On the Anniversary of the FMX Triple Backflip, Landing a Double Is Still Huge

Two years ago today, on April 28, 2015, FMX legend Josh Sheehan landed the World First triple backflip on a motorcycle at Pastranaland in Maryland, cementing his place in action sports history alongside backflipping pioneers like Travis Pastrana. Travis, as you likely know, was the first to land the double backflip, at the X Games in 2006. Those two amazing accomplishments have led some fans to wonder what was so exciting last week when Harry Bink landed a double backflip at a Nitro show in Australia. “But that’s been done,” they said, questioning why the Nitro Crew appeared to get so excited when he rode away. Here’s the video:

It’s a fair question: Why, more than a decade after the first double backflip and two years after the first triple, are people getting pumped to see a young rider stick a double? We caught up with Sheeny between tour stops in Australia to get his take. The only man to ever land a triple backflip didn’t mince words: “It’s huge for him.” That’s because, he says, only seven riders have ever landed it: Travis, Cam SinclairScott Murray, Sheeny, Jacko StrongTom Pages, and now Harry. We’ve said it before: More people have walked on the moon than have landed a double backflip on a motorcycle. And Sheeny is the only rider landing it consistently in shows and competitions, so he speaks from direct experience. Harry joined a very, very exclusive club last week, and with that moment FMX progression ticked a notch higher overall.

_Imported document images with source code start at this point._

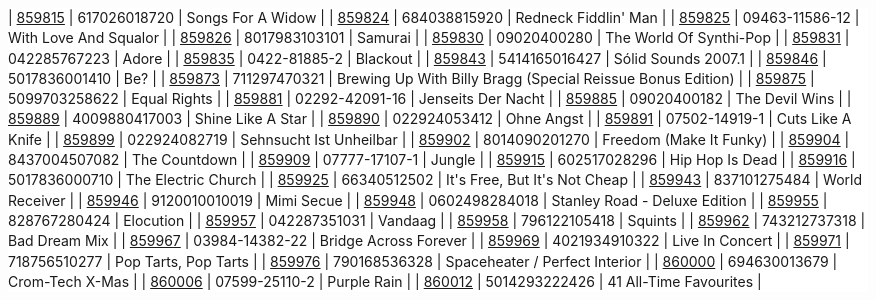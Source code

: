 | [859815](https://www.discogs.com/release/859815) | 617026018720 | Songs For A Widow |
| [859824](https://www.discogs.com/release/859824) | 684038815920 | Redneck Fiddlin' Man |
| [859825](https://www.discogs.com/release/859825) | 09463-11586-12 | With Love And Squalor |
| [859826](https://www.discogs.com/release/859826) | 8017983103101 | Samurai |
| [859830](https://www.discogs.com/release/859830) | 09020400280 | The World Of Synthi-Pop |
| [859831](https://www.discogs.com/release/859831) | 042285767223 | Adore |
| [859835](https://www.discogs.com/release/859835) | 0422-81885-2 | Blackout |
| [859843](https://www.discogs.com/release/859843) | 5414165016427 | Sólid Sounds 2007.1 |
| [859846](https://www.discogs.com/release/859846) | 5017836001410 | Be? |
| [859873](https://www.discogs.com/release/859873) | 711297470321 | Brewing Up With Billy Bragg (Special Reissue Bonus Edition) |
| [859875](https://www.discogs.com/release/859875) | 5099703258622 | Equal Rights |
| [859881](https://www.discogs.com/release/859881) | 02292-42091-16 | Jenseits Der Nacht |
| [859885](https://www.discogs.com/release/859885) | 09020400182 | The Devil Wins |
| [859889](https://www.discogs.com/release/859889) | 4009880417003 | Shine Like A Star |
| [859890](https://www.discogs.com/release/859890) | 022924053412 | Ohne Angst |
| [859891](https://www.discogs.com/release/859891) | 07502-14919-1 | Cuts Like A Knife |
| [859899](https://www.discogs.com/release/859899) | 022924082719 | Sehnsucht Ist Unheilbar |
| [859902](https://www.discogs.com/release/859902) | 8014090201270 | Freedom (Make It Funky) |
| [859904](https://www.discogs.com/release/859904) | 8437004507082 | The Countdown |
| [859909](https://www.discogs.com/release/859909) | 07777-17107-1 | Jungle |
| [859915](https://www.discogs.com/release/859915) | 602517028296 | Hip Hop Is Dead |
| [859916](https://www.discogs.com/release/859916) | 5017836000710 | The Electric Church |
| [859925](https://www.discogs.com/release/859925) | 66340512502 | It's Free, But It's Not Cheap |
| [859943](https://www.discogs.com/release/859943) | 837101275484 | World Receiver |
| [859946](https://www.discogs.com/release/859946) | 9120010010019 | Mimi Secue |
| [859948](https://www.discogs.com/release/859948) | 0602498284018 | Stanley Road - Deluxe Edition |
| [859955](https://www.discogs.com/release/859955) | 828767280424 | Elocution |
| [859957](https://www.discogs.com/release/859957) | 042287351031 | Vandaag |
| [859958](https://www.discogs.com/release/859958) | 796122105418 | Squints |
| [859962](https://www.discogs.com/release/859962) | 743212737318 | Bad Dream Mix |
| [859967](https://www.discogs.com/release/859967) | 03984-14382-22 | Bridge Across Forever |
| [859969](https://www.discogs.com/release/859969) | 4021934910322 | Live In Concert |
| [859971](https://www.discogs.com/release/859971) | 718756510277 | Pop Tarts, Pop Tarts |
| [859976](https://www.discogs.com/release/859976) | 790168536328 | Spaceheater / Perfect Interior |
| [860000](https://www.discogs.com/release/860000) | 694630013679 | Crom-Tech X-Mas |
| [860006](https://www.discogs.com/release/860006) | 07599-25110-2 | Purple Rain |
| [860012](https://www.discogs.com/release/860012) | 5014293222426 | 41 All-Time Favourites |
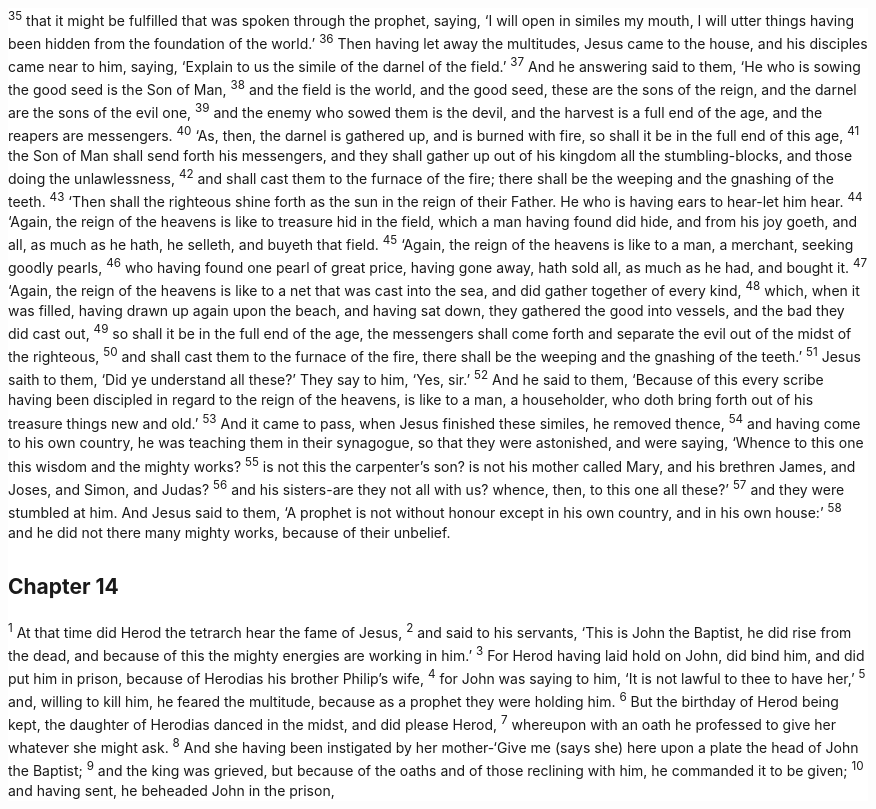 <sup>35</sup> that it might be fulfilled that was spoken through the prophet, saying, ‘I will open in similes my mouth, I will utter things having been hidden from the foundation of the world.’
<sup>36</sup> Then having let away the multitudes, Jesus came to the house, and his disciples came near to him, saying, ‘Explain to us the simile of the darnel of the field.’
<sup>37</sup> And he answering said to them, ‘He who is sowing the good seed is the Son of Man,
<sup>38</sup> and the field is the world, and the good seed, these are the sons of the reign, and the darnel are the sons of the evil one,
<sup>39</sup> and the enemy who sowed them is the devil, and the harvest is a full end of the age, and the reapers are messengers.
<sup>40</sup> ‘As, then, the darnel is gathered up, and is burned with fire, so shall it be in the full end of this age,
<sup>41</sup> the Son of Man shall send forth his messengers, and they shall gather up out of his kingdom all the stumbling-blocks, and those doing the unlawlessness,
<sup>42</sup> and shall cast them to the furnace of the fire; there shall be the weeping and the gnashing of the teeth.
<sup>43</sup> ‘Then shall the righteous shine forth as the sun in the reign of their Father. He who is having ears to hear-let him hear.
<sup>44</sup> ‘Again, the reign of the heavens is like to treasure hid in the field, which a man having found did hide, and from his joy goeth, and all, as much as he hath, he selleth, and buyeth that field.
<sup>45</sup> ‘Again, the reign of the heavens is like to a man, a merchant, seeking goodly pearls,
<sup>46</sup> who having found one pearl of great price, having gone away, hath sold all, as much as he had, and bought it.
<sup>47</sup> ‘Again, the reign of the heavens is like to a net that was cast into the sea, and did gather together of every kind,
<sup>48</sup> which, when it was filled, having drawn up again upon the beach, and having sat down, they gathered the good into vessels, and the bad they did cast out,
<sup>49</sup> so shall it be in the full end of the age, the messengers shall come forth and separate the evil out of the midst of the righteous,
<sup>50</sup> and shall cast them to the furnace of the fire, there shall be the weeping and the gnashing of the teeth.’
<sup>51</sup> Jesus saith to them, ‘Did ye understand all these?’ They say to him, ‘Yes, sir.’
<sup>52</sup> And he said to them, ‘Because of this every scribe having been discipled in regard to the reign of the heavens, is like to a man, a householder, who doth bring forth out of his treasure things new and old.’
<sup>53</sup> And it came to pass, when Jesus finished these similes, he removed thence,
<sup>54</sup> and having come to his own country, he was teaching them in their synagogue, so that they were astonished, and were saying, ‘Whence to this one this wisdom and the mighty works?
<sup>55</sup> is not this the carpenter’s son? is not his mother called Mary, and his brethren James, and Joses, and Simon, and Judas?
<sup>56</sup> and his sisters-are they not all with us? whence, then, to this one all these?’
<sup>57</sup> and they were stumbled at him. And Jesus said to them, ‘A prophet is not without honour except in his own country, and in his own house:’
<sup>58</sup> and he did not there many mighty works, because of their unbelief.
## Chapter 14

<sup>1</sup> At that time did Herod the tetrarch hear the fame of Jesus,
<sup>2</sup> and said to his servants, ‘This is John the Baptist, he did rise from the dead, and because of this the mighty energies are working in him.’
<sup>3</sup> For Herod having laid hold on John, did bind him, and did put him in prison, because of Herodias his brother Philip’s wife,
<sup>4</sup> for John was saying to him, ‘It is not lawful to thee to have her,’
<sup>5</sup> and, willing to kill him, he feared the multitude, because as a prophet they were holding him.
<sup>6</sup> But the birthday of Herod being kept, the daughter of Herodias danced in the midst, and did please Herod,
<sup>7</sup> whereupon with an oath he professed to give her whatever she might ask.
<sup>8</sup> And she having been instigated by her mother-‘Give me (says she) here upon a plate the head of John the Baptist;
<sup>9</sup> and the king was grieved, but because of the oaths and of those reclining with him, he commanded it to be given;
<sup>10</sup> and having sent, he beheaded John in the prison,
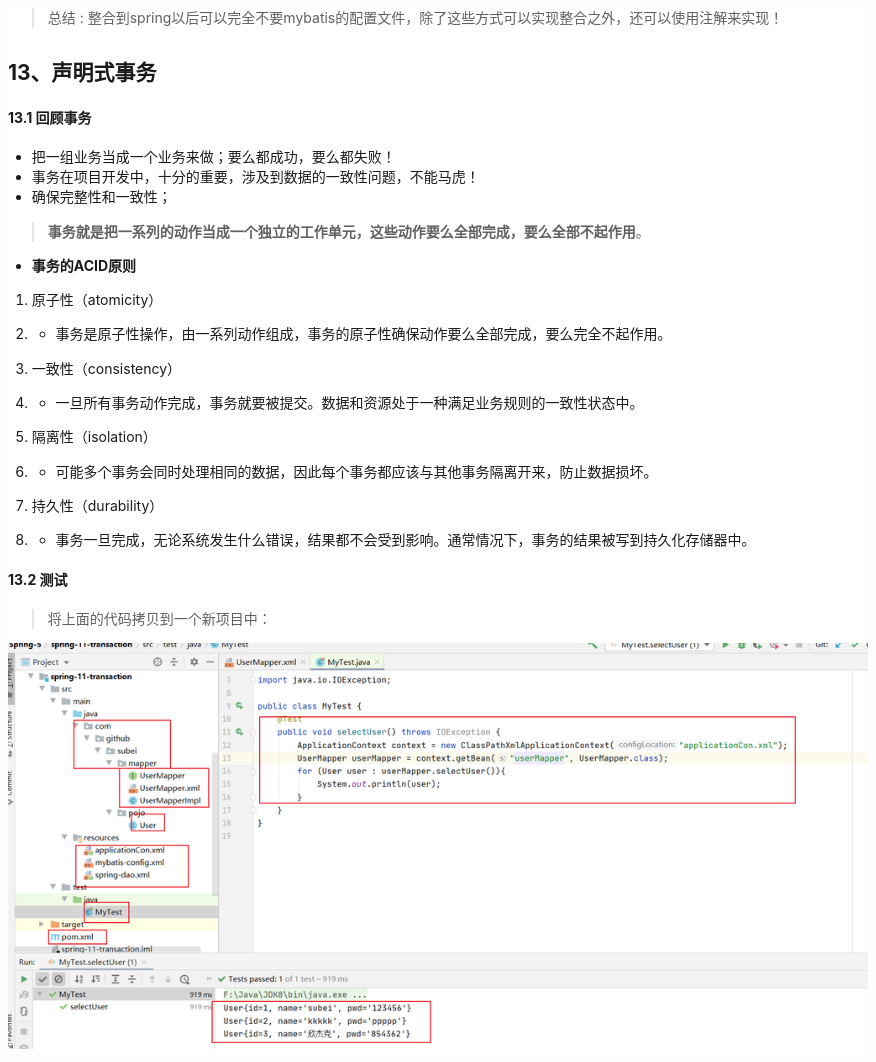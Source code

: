 > 总结 : 整合到spring以后可以完全不要mybatis的配置文件，除了这些方式可以实现整合之外，还可以使用注解来实现！

## 13、声明式事务

#### 13.1 回顾事务

- 把一组业务当成一个业务来做；要么都成功，要么都失败！
- 事务在项目开发中，十分的重要，涉及到数据的一致性问题，不能马虎！
- 确保完整性和一致性；

> **事务就是把一系列的动作当成一个独立的工作单元，这些动作要么全部完成，要么全部不起作用**。

- **事务的ACID原则**

1. 原子性（atomicity）

2. - 事务是原子性操作，由一系列动作组成，事务的原子性确保动作要么全部完成，要么完全不起作用。

3. 一致性（consistency）

4. - 一旦所有事务动作完成，事务就要被提交。数据和资源处于一种满足业务规则的一致性状态中。

5. 隔离性（isolation）

6. - 可能多个事务会同时处理相同的数据，因此每个事务都应该与其他事务隔离开来，防止数据损坏。

7. 持久性（durability）

8. - 事务一旦完成，无论系统发生什么错误，结果都不会受到影响。通常情况下，事务的结果被写到持久化存储器中。

#### 13.2 测试

> 将上面的代码拷贝到一个新项目中：

![1612101872045](img/day06/09.png)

Sheeny coached Harry a bit on the double, but he gives all the credit to Harry. “I helped him with timing and to fine-tune his technique when he was trying them into the foam pit. He worked a lot of it out himself,” he says. There’s a reason so few people have landed it and only one rider attempts it consistently a decade later. “On the ramps that we use (American super kicker) it is so difficult to get the rotation,” Sheeny says. “Plus you go higher, and our landings aren’t usually very steep, so you land quite hard. If you crash from that height on a hard landing you can be badly hurt.” He mentions Cam Sinclair’s huge crash in 2009 as an example of the dangers involved. Cam was the only rider performing consistent double backs at that time, but he had a crash on one attempt that put him in a coma for eight days and would have ended his career if he wasn’t as tough as he is driven. But that’s what can happen to a rider who had landed it more than a dozen times, meaning that the trick doesn’t get any less dangerous no matter how many times you’ve done it. “It’s never easy and always scares the crap out of me,” Sheeny says.

As for whether this is a one and done situation for Harry, that remains to be seen. Sheeny says that if Harry decides to make the double a permanent part of his arsenal, it could lead to big things. “He is a very driven guy, and to have one of the tougher tricks it will make him very competitive in the big competitions.”

UPDATE: We talked to Harry, who’s also in Australia right now, and he told us he’s definitely planning to try more double backflips. His confidence is high, and rightly so. He sounds grounded and in a solid place with his achievements at such a young age. “A big thing Josh Sheehan taught me is anything is possible with the right amount of training,” he says. “So long as you never skip training sessions, the possibilities are endless.” He doesn’t remember a time when he didn’t want to try a double backflip. “I had always wanted to do this trick! I never 100 percent knew if I could stick it or not, but I 100 percent knew I always wanted to try it,” he says. The first one didn’t quite go as planned. In the video, it’s clear the landing is a little off, but Harry explains, he thought it was going to be much, much worse. “Well, soon as I left the up ramp, I thought I was dead,” he says. “My foot slipped out of my foot hook, and my feet were no longer attached to the bike. It was just my arms hanging on, hoping I’d stay with the bike! So it scared the crap out of me.” And then, intentionally or not, he leaves us with a mantra for success in almost anything in life: “I just hung on and hoped for the best!”